Nice catch. Please submit a new bug report for this and reference bug
3376. Please provide a minimal hmmer output file, a script and the
expected output. Then, I'll look into it and fix the bug.

Thank you,

Paul

Paul Cantalupo
University of Pittsburgh

On Thu, Feb 28, 2013 at 10:36 AM, Francisco J. Ossandón
<fossandonc at hotmail.com> wrote:
> Hi,
> I was re-checking Bug #3302 using the Bio::SearchIO modules of the
> repository and found that now it can't parse a Hmmer2 file that was
> previously fine.
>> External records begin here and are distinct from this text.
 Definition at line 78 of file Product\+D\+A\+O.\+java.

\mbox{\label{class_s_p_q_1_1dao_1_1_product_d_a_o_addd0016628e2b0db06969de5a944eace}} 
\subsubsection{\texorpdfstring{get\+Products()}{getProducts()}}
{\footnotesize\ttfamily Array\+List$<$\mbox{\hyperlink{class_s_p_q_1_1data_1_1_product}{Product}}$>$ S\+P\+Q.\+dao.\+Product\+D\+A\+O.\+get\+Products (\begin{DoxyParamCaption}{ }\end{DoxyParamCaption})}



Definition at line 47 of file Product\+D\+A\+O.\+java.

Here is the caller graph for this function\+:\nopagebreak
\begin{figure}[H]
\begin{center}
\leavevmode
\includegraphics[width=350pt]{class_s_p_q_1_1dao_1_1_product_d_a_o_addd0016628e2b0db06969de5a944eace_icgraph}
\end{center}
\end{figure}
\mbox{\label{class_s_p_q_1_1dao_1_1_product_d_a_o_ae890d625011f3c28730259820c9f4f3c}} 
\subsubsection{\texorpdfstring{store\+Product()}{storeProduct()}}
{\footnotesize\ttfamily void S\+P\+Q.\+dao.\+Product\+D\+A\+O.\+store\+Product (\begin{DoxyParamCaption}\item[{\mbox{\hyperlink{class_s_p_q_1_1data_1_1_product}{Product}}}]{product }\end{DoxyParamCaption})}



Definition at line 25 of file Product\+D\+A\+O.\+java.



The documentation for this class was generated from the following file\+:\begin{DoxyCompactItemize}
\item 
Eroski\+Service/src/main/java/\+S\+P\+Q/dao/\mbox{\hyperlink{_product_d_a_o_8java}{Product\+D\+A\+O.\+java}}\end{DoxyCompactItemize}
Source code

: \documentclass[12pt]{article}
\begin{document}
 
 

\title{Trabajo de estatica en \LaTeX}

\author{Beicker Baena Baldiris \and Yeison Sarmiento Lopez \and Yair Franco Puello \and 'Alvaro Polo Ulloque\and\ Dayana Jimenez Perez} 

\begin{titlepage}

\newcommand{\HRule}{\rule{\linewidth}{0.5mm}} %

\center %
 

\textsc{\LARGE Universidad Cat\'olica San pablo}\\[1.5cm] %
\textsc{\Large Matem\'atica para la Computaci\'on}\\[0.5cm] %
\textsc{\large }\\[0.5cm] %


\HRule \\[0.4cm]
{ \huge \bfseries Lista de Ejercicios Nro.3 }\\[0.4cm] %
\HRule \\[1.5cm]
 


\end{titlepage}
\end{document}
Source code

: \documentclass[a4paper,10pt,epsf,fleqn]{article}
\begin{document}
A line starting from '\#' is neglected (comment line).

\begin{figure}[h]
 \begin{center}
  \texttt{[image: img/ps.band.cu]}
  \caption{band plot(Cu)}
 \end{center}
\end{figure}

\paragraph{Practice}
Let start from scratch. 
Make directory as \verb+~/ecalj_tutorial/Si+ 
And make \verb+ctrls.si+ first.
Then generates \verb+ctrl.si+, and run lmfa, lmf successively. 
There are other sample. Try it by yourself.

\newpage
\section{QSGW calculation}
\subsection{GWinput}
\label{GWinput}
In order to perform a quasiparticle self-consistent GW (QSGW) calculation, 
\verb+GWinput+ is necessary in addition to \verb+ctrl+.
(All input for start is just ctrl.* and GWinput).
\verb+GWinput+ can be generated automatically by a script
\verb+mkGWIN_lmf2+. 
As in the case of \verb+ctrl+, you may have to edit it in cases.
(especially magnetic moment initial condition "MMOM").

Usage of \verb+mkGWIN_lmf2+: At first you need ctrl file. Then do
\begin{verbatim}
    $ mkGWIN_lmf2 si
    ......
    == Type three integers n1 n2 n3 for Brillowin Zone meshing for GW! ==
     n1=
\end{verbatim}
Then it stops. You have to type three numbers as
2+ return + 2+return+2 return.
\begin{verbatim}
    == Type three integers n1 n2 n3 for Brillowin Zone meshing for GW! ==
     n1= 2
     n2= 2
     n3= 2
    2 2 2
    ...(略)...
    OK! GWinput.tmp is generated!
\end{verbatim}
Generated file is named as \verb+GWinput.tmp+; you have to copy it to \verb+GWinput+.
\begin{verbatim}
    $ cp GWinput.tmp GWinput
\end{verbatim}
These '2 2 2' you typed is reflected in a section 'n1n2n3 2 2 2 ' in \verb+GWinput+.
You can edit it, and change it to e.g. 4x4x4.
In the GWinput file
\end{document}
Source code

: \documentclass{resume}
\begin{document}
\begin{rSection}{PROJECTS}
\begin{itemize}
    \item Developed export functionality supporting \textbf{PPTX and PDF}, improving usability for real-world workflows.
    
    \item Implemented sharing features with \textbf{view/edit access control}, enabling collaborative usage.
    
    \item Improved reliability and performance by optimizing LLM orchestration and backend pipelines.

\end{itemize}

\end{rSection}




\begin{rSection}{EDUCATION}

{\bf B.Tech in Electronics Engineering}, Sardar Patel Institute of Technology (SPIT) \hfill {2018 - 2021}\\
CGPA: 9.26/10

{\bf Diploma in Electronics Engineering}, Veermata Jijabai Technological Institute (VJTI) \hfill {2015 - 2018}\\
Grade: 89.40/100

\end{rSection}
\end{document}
After tracking the problem, I discovered that a change in a
> regular expression to fix another bug broke the parse.
>
> The fix for the Bug #3376 consisted in adding an extra condition to omit
> lines where end of domain indicator is split across lines
> (https://redmine.open-bio.org/issues/3376):
> TEST: domain 1 of 1, from 8 to 97: score 184.7, E = 2.5e-56
>                    *->svfqqqqssksttgstvtAiAiAigYRYRYRAvtWnsGsLssGvnDn
>                       sv+qqqq+  +    +vtAiAiAigYRYRYRAv Wn GsLs G nDn
>         Test     8    SVYQQQQGGSA----MVTAIAIAIGYRYRYRAVVWNKGSLSTGTNDN 50
>
>                    DnDqqsdgLYtiYYsvtvpssslpsqtviHHHaHkasstkiiikiePr<-
>                    DnDq +d LYtiYYsvtv +ss+p q+v+HHHaH+asstkiiiki P
>         Test    51 DNDQAAD-LYTIYYSVTVSASSWPGQSVTHHHAHPASSTKIIIKIAPS   97
>
>                    *
>
>         Test     -   -
> This case is characterized by the 2 dashes in the line...
>
> So the expression added in hmmer2.pm - ‘next_result’
> (https://github.com/bioperl/bioperl-live/commit/142e5d79e3a6593db32bf0af9904
> 8f47d01bd3f2):
>                         elsif (CORE::length($_) == 0
>                             || ( $count != 1 && /^\s+$/o )
>                             || /^\s+\-?\*\s*$/
>                             || /^.+\-\s+\-\s*$/ ) ### <--- This regex was
> designed for bug 3376
>                         {
>                             next;
>                         }
>
> But the expression used is too broad because it uses the "^.+" just before
> the 2 dashes, and it broke these lines parsing, where is full of dashes:
>                    KyACrqCdtiVQAPaPakpIErGiptaGLLArvlVSKyaEHlPLYRQsEI
>
>   lcl|gi|340     - -------------------------------------------------- -
>
>                    yaRqGVeiaRstLadWVgrtgarLaPLvdALaeyVLkeGklHADeTPVqV
>                          +i  s L   V++ + r
>   lcl|gi|340 60938 ------AIMISGLIHGVSARCLRF-------------------------- 60955
>
> I think a reasonable fix that still fixes the original bug and restore the
> function for this case is to add an extra \s+ in the regex just before the
> first dash, so the expression makes sure that the first dash is the one that
> comes AFTER the description (and is replacing the usual coordinate number)
> and is not the last of an alignment or a series of dashes like the one
> above:
>                         elsif (CORE::length($_) == 0
>                             || ( $count != 1 && /^\s+$/o )
>                             || /^\s+\-?\*\s*$/
>                             || /^.+\s+\-\s+\-\s*$/ ) ### <--- Tweaked regex
>                         {
>                             next;
>                         }
> I tested it and it works fine, hope you find the fix acceptable.
>
> Cheers,
>
> --
> Francisco J. Ossandon
> Bioinformatician.
> Ph.D. Candidate, University Andres Bello.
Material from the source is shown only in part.